Structure of Tribal Groupings
Almost all nomadic people are organized in tribal associations, the exceptions being the saluba, the tinkers and traders of the desert, and black beduin, descendants of former slaves. Not all tribal people, however, are beduin because urban and agricultural peoples may maintain tribal identities.
Structurally, tribal groups are defined by common patrilineal descent that unites individuals in increasingly larger segments. The lineage is the unit that shares joint responsibility for avenging the wrongs its members may suffer and, conversely, paying compensation to anyone whom its members have aggrieved. Although tribes may differ in their status, all lineages of a given tribe are considered equal. Water wells, aside from the newer deep wells drilled by the government, are held in common by lineages. Among nomads, lineage membership is the basis of summer camps; all animals, although owned by individual households, bear the lineage's brand. The lineage is the nexus between the individual and the tribe. To be ostracized by one's lineage leaves the individual little choice but to sever all tribal links; it is to lose the central element in one's social identity.
Above the level of lineage, there are three to five larger segments that together make up the tribe. Donald Cole, an anthropologist who studied the Al Murrah, a tribe of camel-herding nomads in eastern and southern Arabia, notes that four to six patrilineally related lineages are grouped together in a clan (seven clans comprise the Al Murrah tribe). However the subdivisions of a tribe are defined, they are formed by adding larger and larger groups of patrilineally related kin. The system permits lineages to locate themselves relative to all other groups on a "family tree."
In practice, effective lineage and tribal membership reflect ecological and economic constraints. Among nomads, those who summer together are considered to be a lineage's effective membership. On the individual level, adoption is, and long has been, a regular occurrence. A man from an impoverished lineage will sometimes join his wife's group. His children will be considered members of their mother's lineage, although this contravenes the rules of patrilineal descent.

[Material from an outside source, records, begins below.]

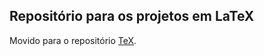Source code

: ## Repositório para os projetos em LaTeX
Movido para o repositório [TeX](https://github.com/gustavovital/TeX).

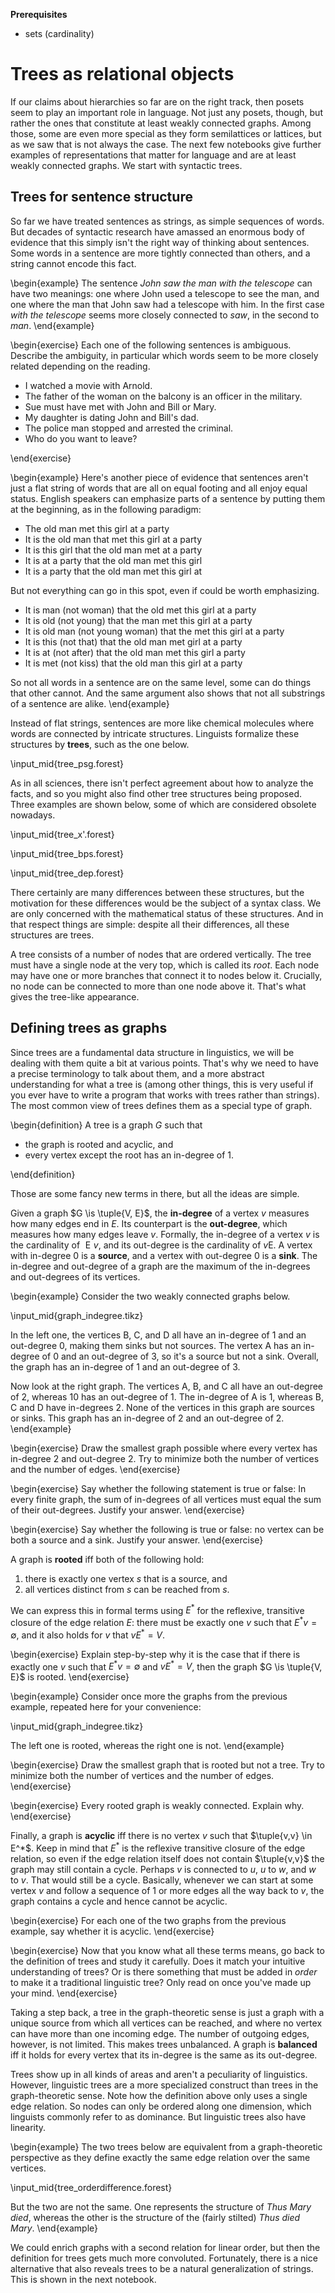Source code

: **Prerequisites**

- sets (cardinality)

# Trees as relational objects

If our claims about hierarchies so far are on the right track, then posets seem to play an important role in language.
Not just any posets, though, but rather the ones that constitute at least weakly connected graphs.
Among those, some are even more special as they form semilattices or lattices, but as we saw that is not always the case.
The next few notebooks give further examples of representations that matter for language and are at least weakly connected graphs.
We start with syntactic trees.

## Trees for sentence structure

So far we have treated sentences as strings, as simple sequences of words.
But decades of syntactic research have amassed an enormous body of evidence that this simply isn't the right way of thinking about sentences.
Some words in a sentence are more tightly connected than others, and a string cannot encode this fact.

\begin{example}
The sentence
*John saw the man with the telescope*
can have two meanings: one where John used a telescope to see the man, and one where the man that John saw had a telescope with him.
In the first case
*with the telescope*
seems more closely connected to
*saw*, in the second to
*man*.
\end{example}

\begin{exercise}
Each one of the following sentences is ambiguous.
Describe the ambiguity, in particular which words seem to be more closely related depending on the reading.


- I watched a movie with Arnold.
- The father of the woman on the balcony is an officer in the military.
- Sue must have met with John and Bill or Mary.
- My daughter is dating John and Bill's dad.
- The police man stopped and arrested the criminal.
- Who do you want to leave?

\end{exercise}

\begin{example}
Here's another piece of evidence that sentences aren't just a flat string of words that are all on equal footing and all enjoy equal status.
English speakers can emphasize parts of a sentence by putting them at the beginning, as in the following paradigm:


- The old man met this girl at a party
- It is the old man that met this girl at a party
- It is this girl that the old man met at a party
- It is at a party that the old man met this girl
- It is a party that the old man met this girl at


But not everything can go in this spot, even if could be worth emphasizing.


- It is man (not woman) that the old met this girl at a party
- It is old (not young) that the man met this girl at a party
- It is old man (not young woman) that the met this girl at a party
- It is this (not that) that the old man met girl at a party
- It is at (not after) that the old man met this girl a party
- It is met (not kiss) that the old man this girl at a party


So not all words in a sentence are on the same level, some can do things that other cannot.
And the same argument also shows that not all substrings of a sentence are alike.
\end{example}

Instead of flat strings, sentences are more like chemical molecules where words are connected by intricate structures.
Linguists formalize these structures by **trees**, such as the one below.

\input_mid{tree_psg.forest}

As in all sciences, there isn't perfect agreement about how to analyze the facts, and so you might also find other tree structures being proposed.
Three examples are shown below, some of which are considered obsolete nowadays.

\input_mid{tree_x'.forest}

\input_mid{tree_bps.forest}

\input_mid{tree_dep.forest}

There certainly are many differences between these structures, but the motivation for these differences would be the subject of a syntax class.
We are only concerned with the mathematical status of these structures.
And in that respect things are simple: despite all their differences, all these structures are trees.

A tree consists of a number of nodes that are ordered vertically.
The tree must have a single node at the very top, which is called its *root*.
Each node may have one or more branches that connect it to nodes below it.
Crucially, no node can be connected to more than one node above it.
That's what gives the tree-like appearance.

## Defining trees as graphs

Since trees are a fundamental data structure in linguistics, we will be dealing with them quite a bit at various points.
That's why we need to have a precise terminology to talk about them, and a more abstract understanding for what a tree is (among other things, this is very useful if you ever have to write a program that works with trees rather than strings).
The most common view of trees defines them as a special type of graph.

\begin{definition}
A tree is a graph $G$ such that


- the graph is rooted and acyclic, and
- every vertex except the root has an in-degree of 1.

\end{definition}

Those are some fancy new terms in there, but all the ideas are simple.

Given a graph $G \is \tuple{V, E}$, the **in-degree** of a vertex $v$ measures how many edges end in $E$.
Its counterpart is the **out-degree**, which measures how many edges leave $v$.
Formally, the in-degree of a vertex $v$ is the cardinality of $\mathrel{E} v$, and its out-degree is the cardinality of $v \mathrel{E}$.
A vertex with in-degree 0 is a **source**, and a vertex with out-degree 0 is a **sink**.
The in-degree and out-degree of a graph are the maximum of the in-degrees and out-degrees of its vertices.

\begin{example}
Consider the two weakly connected graphs below.

\input_mid{graph_indegree.tikz}

In the left one, the vertices B, C, and D all have an in-degree of 1 and an out-degree 0, making them sinks but not sources.
The vertex A has an in-degree of 0 and an out-degree of 3, so it's a source but not a sink.
Overall, the graph has an in-degree of 1 and an out-degree of 3.


Now look at the right graph.
The vertices A, B, and C all have an out-degree of 2, whereas 10 has an out-degree of 1.
The in-degree of A is 1, whereas B, C and D have in-degrees 2.
None of the vertices in this graph are sources or sinks.
This graph has an in-degree of 2 and an out-degree of 2.
\end{example}

\begin{exercise}
Draw the smallest graph possible where every vertex has in-degree 2 and out-degree 2.
Try to minimize both the number of vertices and the number of edges.
\end{exercise}

\begin{exercise}
Say whether the following statement is true or false:
In every finite graph, the sum of in-degrees of all vertices must equal the sum of their out-degrees.
Justify your answer.
\end{exercise}

\begin{exercise}
Say whether the following is true or false: no vertex can be both a source and a sink.
Justify your answer.
\end{exercise}

A graph is **rooted** iff both of the following hold:

1. there is exactly one vertex $s$ that is a source, and
1. all vertices distinct from $s$ can be reached from $s$.

We can express this in formal terms using $E^*$ for the reflexive, transitive closure of the edge relation $E$: there must be exactly one $v$ such that $E^* v = \emptyset$, and it also holds for $v$ that $v E^* = V$.

\begin{exercise}
Explain step-by-step why it is the case that if there is exactly one $v$ such that $E^* v = \emptyset$ and $v E^* = V$, then the graph $G \is \tuple{V, E}$ is rooted.
\end{exercise}

\begin{example}
Consider once more the graphs from the previous example, repeated here for your convenience:

\input_mid{graph_indegree.tikz}

The left one is rooted, whereas the right one is not.
\end{example}

\begin{exercise}
Draw the smallest graph that is rooted but not a tree.
Try to minimize both the number of vertices and the number of edges.
\end{exercise}

\begin{exercise}
Every rooted graph is weakly connected.
Explain why.
\end{exercise}

Finally, a graph is **acyclic** iff there is no vertex $v$ such that $\tuple{v,v} \in E^*$.
Keep in mind that $E^*$ is the reflexive transitive closure of the edge relation, so even if the edge relation itself does not contain $\tuple{v,v}$ the graph may still contain a cycle.
Perhaps $v$ is connected to $u$, $u$ to $w$, and $w$ to $v$.
That would still be a cycle.
Basically, whenever we can start at some vertex $v$ and follow a sequence of 1 or more edges all the way back to $v$, the graph contains a cycle and hence cannot be acyclic.

\begin{exercise}
For each one of the two graphs from the previous example, say whether it is acyclic.
\end{exercise}

\begin{exercise}
Now that you know what all these terms means, go back to the definition of trees and study it carefully.
Does it match your intuitive understanding of trees?
Or is there something that must be added in *order* to make it a traditional linguistic tree?
Only read on once you've made up your mind.
\end{exercise}

Taking a step back, a tree in the graph-theoretic sense is just a graph with a unique source from which all vertices can be reached, and where no vertex can have more than one incoming edge.
The number of outgoing edges, however, is not limited.
This makes trees unbalanced.
A graph is **balanced** iff it holds for every vertex that its in-degree is the same as its out-degree.

Trees show up in all kinds of areas and aren't a peculiarity of linguistics.
However, linguistic trees are a more specialized construct than trees in the graph-theoretic sense.
Note how the definition above only uses a single edge relation.
So nodes can only be ordered along one dimension, which linguists commonly refer to as dominance.
But linguistic trees also have linearity.

\begin{example}
The two trees below are equivalent from a graph-theoretic perspective as they define exactly the same edge relation over the same vertices.

\input_mid{tree_orderdifference.forest}

But the two are not the same.
One represents the structure of
*Thus Mary died*,
whereas the other is the structure of the (fairly stilted)
*Thus died Mary*.
\end{example}

We could enrich graphs with a second relation for linear order, but then the definition for trees gets much more convoluted.
Fortunately, there is a nice alternative that also reveals trees to be a natural generalization of strings.
This is shown in the next notebook.
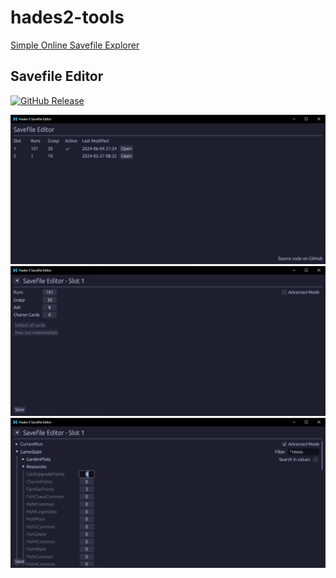 # hades2-tools

[Simple Online Savefile Explorer](https://jakobhellermann.github.io/hades2-tools)

## Savefile Editor

[![GitHub Release](https://img.shields.io/github/v/release/jakobhellermann/hades2-tools)](https://github.com/jakobhellermann/hades2-tools/releases/)

![select screen](docs/1.png)
![easy mode](docs/2.png)
![advanced mode](docs/3.png)
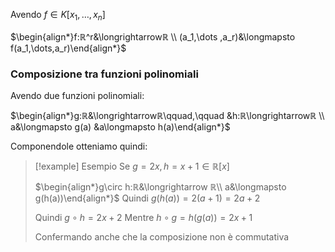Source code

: Avendo $f\in K[x_1,\dots,x_n]$

$\begin{align*}f:ℝ^r&\longrightarrowℝ \\ (a_1,\dots ,a_r)&\longmapsto f(a_1,\dots,a_r)\end{align*}$

### Composizione tra funzioni polinomiali
Avendo due funzioni polinomiali:

$\begin{align*}g:ℝ&\longrightarrowℝ\qquad,\qquad &h:ℝ\longrightarrowℝ \\ a&\longmapsto g(a) &a\longmapsto h(a)\end{align*}$

Componendole otteniamo quindi:
> [!example] Esempio
> Se $g=2x,h=x+1\in ℝ[x]$
>
> $\begin{align*}g\circ h:ℝ&\longrightarrow ℝ\\ a&\longmapsto g(h(a))\end{align*}$ Quindi $g(h(a))=2(a+1)=2a+2$
>
> Quindi $g\circ h =2x+2$
> Mentre $h\circ g= h(g(a))=2x+1$
> 
> Confermando anche che la composizione non è commutativa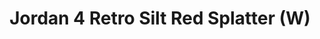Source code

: ---
layout: post
title: "Jordan 4 Retro Silt Red Splatter (W)"
img: "https://stockx.imgix.net/Air-Jordan-4-Retro-Silt-Red-W-Product.jpg?fit=fill&bg=FFFFFF&w=300&h=214&auto=format,compress&trim=color&q=90&dpr=2&updated_at=1551111757"
release: "# of Sales: 412 "
new: "False"
url: "air-jordan-4-retro-silt-red-w"
sec0: "Similar Shoes"
name00: "adidas Top Ten Star Wars Luke Skywalker" 
url00: "adidas-top-ten-luke-skywalker"
img00: "Adidas-Top-Ten-Luke-Skywalker.png"
name01: "Vans Sk8-Hi Supreme Red Checker Logo" 
url01: "vans-sk8-hi-supreme-red-checker-logo"
img01: "Vans-Sk8-Hi-Supreme-Red-Checker-Logo.png"
name02: "Jordan 4 Retro Green Glow" 
url02: "jordan-4-retro-green-glow"
img02: "Air-Jordan-4-Retro-Green-Glow-Product.jpg"
name03: "Vans Sk8-Hi Supreme Black Checker Logo" 
url03: "vans-sk8-hi-supreme-black-checker-logo"
img03: "Vans-Sk8-Hi-Supreme-Black-Checker-Logo.png"
name04: "Vans Sk8-Hi Toy Story Buzz Lightyear" 
url04: "vans-sk8-hi-toy-story-buzz-lightyear"
img04: "Vans-Sk8-Hi-Toy-Story-Buzz-Lightyear.png"

sec2: "Higher Tops"
name20: "Sneaker Madness Jordan 4 Retro Cavs" 
url20: "sneaker-madness-air-jordan-4-retro-cavs"
img20: "SM-Air-Jordan-4-Retro-Cavs.jpg"
name21: "Nike Dunk SB High Spot Gasparilla" 
url21: "nike-dunk-sb-high-spot-gasparilla"
img21: "Nike-Dunk-SB-High-Spot-Gasparilla.jpg"
name22: "Nike Dunk SB High Petoskey Premier" 
url22: "nike-dunk-sb-high-petoskey-premier"
img22: "Nike-Dunk-SB-High-Petosky-Premier.jpg"
name23: "Nike Dunk SB High Tie Dye Black" 
url23: "nike-dunk-sb-high-tie-dye-black"
img23: "Nike-Dunk-SB-High-Tie-Dye-Black.jpg"
name24: "Jordan 1 Anodized Black" 
url24: "air-jordan-1-anodized-black"
img24: "Air-Jordan-1-Anodized-Black.png"

sec3: "Lower Tops"
name30: "Air Max 1 Ultra Wolf Grey" 
url30: "nike-air-max-1-ultra-wolf-grey"
img30: "Nike-Air-Max-1-Ultra-Wolf-Grey.png"
name31: "Air Max 1 Atmos Animal Camo (W)" 
url31: "air-max-1-atmos-animal-camo-w"
img31: "Nike-Air-Max-1-Atmos-Animal-Camo.jpg"
name32: "Nike SB Stefan Janoski Max Marty McFly" 
url32: "nike-sb-stefan-janoski-max-marty-mcfly"
img32: "Nike-SB-Stefan-Janoski-Max-Marty-McFly.jpg"
name33: "adidas Elastic Slip On Pharrell EQT Blue" 
url33: "adidas-elastic-slip-on-pharrell-eqt-blue"
img33: "Adidas-Elastic-Slip-On-Pharrell-EQT-Blue.jpg"
name34: "adidas Superstar Boost Noble Metal" 
url34: "adidas-superstar-boost-noble-metal"
img34: "Adidas-Superstar-Boost-Noble-Metal.png"

sec4: "More Red"
name40: "Vans Sk8-Hi Supreme Red Checker Logo" 
url40: "vans-sk8-hi-supreme-red-checker-logo"
img40: "Vans-Sk8-Hi-Supreme-Red-Checker-Logo.png"
name41: "adidas Top Ten Star Wars Luke Skywalker" 
url41: "adidas-top-ten-luke-skywalker"
img41: "Adidas-Top-Ten-Luke-Skywalker.png"
name42: "Nike SB Blazer Geoff McFetridge" 
url42: "nike-sb-blazer-geoff-mcfetridge"
img42: "Nike-Blazer-SB-Geoff-McFetridge.jpg"
name43: "Nike SB Blazer Paul Brown" 
url43: "nike-sb-blazer-paul-brown"
img43: "Nike-Blazer-SB-Paul-Brown.jpg"
name44: "Jordan 1 Retro Levi's (W/ No Pants and T-Shirt)" 
url44: "jordan-1-retro-levi-s"
img44: "Air-Jordan-1-Retro-Levis-Pack.jpg"

sec5: "More Blue"
name50: "Kobe 11 Elite Low BHM (2016)" 
url50: "kobe-11-elite-low-bhm-2016"
img50: "Nike-Kobe-11-BHM-2016.jpg"
name51: "adidas NMD XR1 Footlocker Europe Bluebird" 
url51: "adidas-nmd-xr1-footlocker-europe-bluebird"
img51: "Adidas-NMD-XR1-Footlocker-Europe-Bluebird.png"
name52: "Kobe A.D. Midnight Navy" 
url52: "nike-kobe-a-d-midnight-navy"
img52: "Nike-Kobe-A-D-Midnight-Navy.png"
name53: "UA Curry 1 Low Panthers" 
url53: "ua-curry-1-low-panthers"
img53: "Under-Armour-Curry-One-Low-Panthers.jpg"
name54: "Nike Dunk SB Mid Photo Blue Ripstop" 
url54: "nike-dunk-sb-mid-photo-blue-ripstop"
img54: "Nike-Dunk-SB-Mid-Photo-Blue-Ripstop.jpg"

sec1: "Matching Streetwear"
name10: "Supreme Independent Nylon Anorak Black" 
url10: "supreme-independent-nylon-anorak-black"
img10: "products/streetwear/Supreme-Independent-Nylon-Anorak-Black.jpg"
name11: "Supreme Illegal Business Hooded Sweatshirt Black" 
url11: "supreme-illegal-business-hooded-sweatshirt-black"
img11: "products/streetwear/Supreme-Illegal-Business-Hooded-Sweatshirt-Black.jpg"
name12: "Supreme Debossed Logo Corduroy Jacket Black" 
url12: "supreme-debossed-logo-corduroy-jacket-black"
img12: "products/streetwear/Supreme-Debossed-Logo-Corduroy-Jacket-Black.jpg"
name13: "Supreme Cheetah Pile Zip Up Shirt Black" 
url13: "supreme-cheetah-pile-zip-up-shirt-black"
img13: "products/streetwear/Supreme-Cheetah-Pile-Zip-Up-Shirt-Black.jpg"
name14: "Supreme Faux Fur Repeater Bomber Brown" 
url14: "supreme-faux-fur-repeater-bomber-brown"
img14: "products/streetwear/Supreme-Faux-Fur-Repeater-Bomber-Brown.jpg"

---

The process of adjusting one's view of genealogical relationships to conform to the existing situation applies upward to larger and larger sections of a tribe. Marriages and divorces increase the number of possible kin to whom an individual can trace a link and, concomitantly, of the ways in which one can view potential alliances and genealogical relationships. The vicissitudes of time, the history of tribal migrations, the tendency of groups to segment into smaller units, the adoption of client tribes by those stronger, a smaller tribe's use of the name of one more illustrious--all tend to make tenuous the tie between actual descent and the publicly accepted view of genealogy. At every level of tribal organization, genealogical "fudging" brings existing sociopolitical relationships into conformity with the rules of patrilineal descent. The genealogical map, therefore, is as much a description of extant social relations as a statement of actual lines of descent.